# Data for this exercise
◇ ◇ ◇ ◇ ◇ ◇ ◇
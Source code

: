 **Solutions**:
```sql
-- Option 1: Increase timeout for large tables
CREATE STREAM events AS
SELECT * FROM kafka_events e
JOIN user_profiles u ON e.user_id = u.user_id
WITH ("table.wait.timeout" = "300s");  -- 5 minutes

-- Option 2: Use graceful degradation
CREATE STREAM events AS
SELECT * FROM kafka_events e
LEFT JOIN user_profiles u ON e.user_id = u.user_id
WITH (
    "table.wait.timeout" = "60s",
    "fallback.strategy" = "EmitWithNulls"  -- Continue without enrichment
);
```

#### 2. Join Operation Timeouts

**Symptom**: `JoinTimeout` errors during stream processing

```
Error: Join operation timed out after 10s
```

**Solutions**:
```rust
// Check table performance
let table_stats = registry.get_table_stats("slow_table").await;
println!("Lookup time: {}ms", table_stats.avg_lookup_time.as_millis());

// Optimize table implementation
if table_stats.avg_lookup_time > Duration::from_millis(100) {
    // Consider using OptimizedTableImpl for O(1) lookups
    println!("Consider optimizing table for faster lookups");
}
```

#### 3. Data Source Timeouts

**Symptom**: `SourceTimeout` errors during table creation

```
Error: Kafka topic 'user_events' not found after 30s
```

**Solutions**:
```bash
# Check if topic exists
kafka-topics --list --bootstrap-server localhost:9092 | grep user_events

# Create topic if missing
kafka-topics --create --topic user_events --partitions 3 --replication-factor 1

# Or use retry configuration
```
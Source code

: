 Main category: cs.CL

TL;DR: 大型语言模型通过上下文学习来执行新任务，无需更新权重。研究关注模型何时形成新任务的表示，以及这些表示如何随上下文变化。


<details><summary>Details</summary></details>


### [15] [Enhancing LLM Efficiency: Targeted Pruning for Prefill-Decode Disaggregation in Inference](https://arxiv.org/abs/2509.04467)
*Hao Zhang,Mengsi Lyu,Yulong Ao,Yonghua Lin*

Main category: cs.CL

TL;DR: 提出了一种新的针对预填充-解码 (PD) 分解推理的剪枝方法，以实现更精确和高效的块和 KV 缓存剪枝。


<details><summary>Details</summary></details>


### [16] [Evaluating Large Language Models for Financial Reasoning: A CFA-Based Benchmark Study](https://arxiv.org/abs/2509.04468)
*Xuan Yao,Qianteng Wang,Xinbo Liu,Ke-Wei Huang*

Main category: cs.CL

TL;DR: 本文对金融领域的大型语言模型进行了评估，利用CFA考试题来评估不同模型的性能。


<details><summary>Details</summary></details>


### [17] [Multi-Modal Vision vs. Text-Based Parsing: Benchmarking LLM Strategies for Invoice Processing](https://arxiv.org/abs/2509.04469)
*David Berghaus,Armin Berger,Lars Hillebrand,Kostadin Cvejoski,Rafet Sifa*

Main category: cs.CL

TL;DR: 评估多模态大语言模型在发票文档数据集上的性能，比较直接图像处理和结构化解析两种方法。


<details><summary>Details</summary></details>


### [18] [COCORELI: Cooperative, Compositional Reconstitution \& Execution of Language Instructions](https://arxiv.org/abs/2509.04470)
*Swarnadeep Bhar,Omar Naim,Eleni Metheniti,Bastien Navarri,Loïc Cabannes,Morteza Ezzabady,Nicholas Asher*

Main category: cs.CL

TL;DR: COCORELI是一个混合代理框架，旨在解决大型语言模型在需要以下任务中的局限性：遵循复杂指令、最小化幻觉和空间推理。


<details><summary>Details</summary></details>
◇ ◇ ◇ ◇ ◇ ◇ ◇
# What is needed
Provide a verbatim reproduction of all the records.

# Task output
Source code

: **Solutions**:
```sql
-- Option 1: Increase timeout for large tables
CREATE STREAM events AS
SELECT * FROM kafka_events e
JOIN user_profiles u ON e.user_id = u.user_id
WITH ("table.wait.timeout" = "300s");  -- 5 minutes

-- Option 2: Use graceful degradation
CREATE STREAM events AS
SELECT * FROM kafka_events e
LEFT JOIN user_profiles u ON e.user_id = u.user_id
WITH (
    "table.wait.timeout" = "60s",
    "fallback.strategy" = "EmitWithNulls"  -- Continue without enrichment
);
```

#### 2. Join Operation Timeouts

**Symptom**: `JoinTimeout` errors during stream processing

```
Error: Join operation timed out after 10s
```

**Solutions**:
```rust
// Check table performance
let table_stats = registry.get_table_stats("slow_table").await;
println!("Lookup time: {}ms", table_stats.avg_lookup_time.as_millis());

// Optimize table implementation
if table_stats.avg_lookup_time > Duration::from_millis(100) {
    // Consider using OptimizedTableImpl for O(1) lookups
    println!("Consider optimizing table for faster lookups");
}
```

#### 3. Data Source Timeouts

**Symptom**: `SourceTimeout` errors during table creation

```
Error: Kafka topic 'user_events' not found after 30s
```

**Solutions**:
```bash
# Check if topic exists
kafka-topics --list --bootstrap-server localhost:9092 | grep user_events

# Create topic if missing
kafka-topics --create --topic user_events --partitions 3 --replication-factor 1

# Or use retry configuration
```
Source code

: Main category: cs.CL

TL;DR: 大型语言模型通过上下文学习来执行新任务，无需更新权重。研究关注模型何时形成新任务的表示，以及这些表示如何随上下文变化。


<details><summary>Details</summary></details>


### [15] [Enhancing LLM Efficiency: Targeted Pruning for Prefill-Decode Disaggregation in Inference](https://arxiv.org/abs/2509.04467)
*Hao Zhang,Mengsi Lyu,Yulong Ao,Yonghua Lin*

Main category: cs.CL

TL;DR: 提出了一种新的针对预填充-解码 (PD) 分解推理的剪枝方法，以实现更精确和高效的块和 KV 缓存剪枝。


<details><summary>Details</summary></details>


### [16] [Evaluating Large Language Models for Financial Reasoning: A CFA-Based Benchmark Study](https://arxiv.org/abs/2509.04468)
*Xuan Yao,Qianteng Wang,Xinbo Liu,Ke-Wei Huang*

Main category: cs.CL

TL;DR: 本文对金融领域的大型语言模型进行了评估，利用CFA考试题来评估不同模型的性能。


<details><summary>Details</summary></details>


### [17] [Multi-Modal Vision vs. Text-Based Parsing: Benchmarking LLM Strategies for Invoice Processing](https://arxiv.org/abs/2509.04469)
*David Berghaus,Armin Berger,Lars Hillebrand,Kostadin Cvejoski,Rafet Sifa*

Main category: cs.CL

TL;DR: 评估多模态大语言模型在发票文档数据集上的性能，比较直接图像处理和结构化解析两种方法。


<details><summary>Details</summary></details>


### [18] [COCORELI: Cooperative, Compositional Reconstitution \& Execution of Language Instructions](https://arxiv.org/abs/2509.04470)
*Swarnadeep Bhar,Omar Naim,Eleni Metheniti,Bastien Navarri,Loïc Cabannes,Morteza Ezzabady,Nicholas Asher*

Main category: cs.CL

TL;DR: COCORELI是一个混合代理框架，旨在解决大型语言模型在需要以下任务中的局限性：遵循复杂指令、最小化幻觉和空间推理。


<details><summary>Details</summary></details>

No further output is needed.